→ **What needs to be done**
Give again, unaltered, the lines of the listing below that run from the line having "O objetivo foi" through the line having "O layout é simples".
===== Source data =====
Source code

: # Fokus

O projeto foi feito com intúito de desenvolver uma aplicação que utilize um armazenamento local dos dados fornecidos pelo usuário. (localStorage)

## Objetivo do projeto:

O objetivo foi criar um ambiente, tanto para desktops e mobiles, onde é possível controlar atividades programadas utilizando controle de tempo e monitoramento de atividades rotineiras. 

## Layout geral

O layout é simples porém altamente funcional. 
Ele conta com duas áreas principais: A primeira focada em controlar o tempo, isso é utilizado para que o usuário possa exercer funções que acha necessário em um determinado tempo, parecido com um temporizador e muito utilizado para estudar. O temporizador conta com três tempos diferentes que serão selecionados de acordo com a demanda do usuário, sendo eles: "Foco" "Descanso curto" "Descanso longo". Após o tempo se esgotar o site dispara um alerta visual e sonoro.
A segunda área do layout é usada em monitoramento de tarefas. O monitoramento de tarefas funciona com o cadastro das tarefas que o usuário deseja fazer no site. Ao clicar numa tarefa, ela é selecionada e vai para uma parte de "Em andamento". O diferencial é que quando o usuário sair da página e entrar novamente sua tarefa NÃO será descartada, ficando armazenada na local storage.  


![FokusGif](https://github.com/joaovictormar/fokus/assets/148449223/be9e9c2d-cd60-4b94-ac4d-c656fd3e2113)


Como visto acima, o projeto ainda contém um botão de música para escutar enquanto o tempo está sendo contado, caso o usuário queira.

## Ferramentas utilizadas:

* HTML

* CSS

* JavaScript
=====
→ **Answer area**
O objetivo foi criar um ambiente, tanto para desktops e mobiles, onde é possível controlar atividades programadas utilizando controle de tempo e monitoramento de atividades rotineiras. 

## Layout geral

O layout é simples porém altamente funcional. 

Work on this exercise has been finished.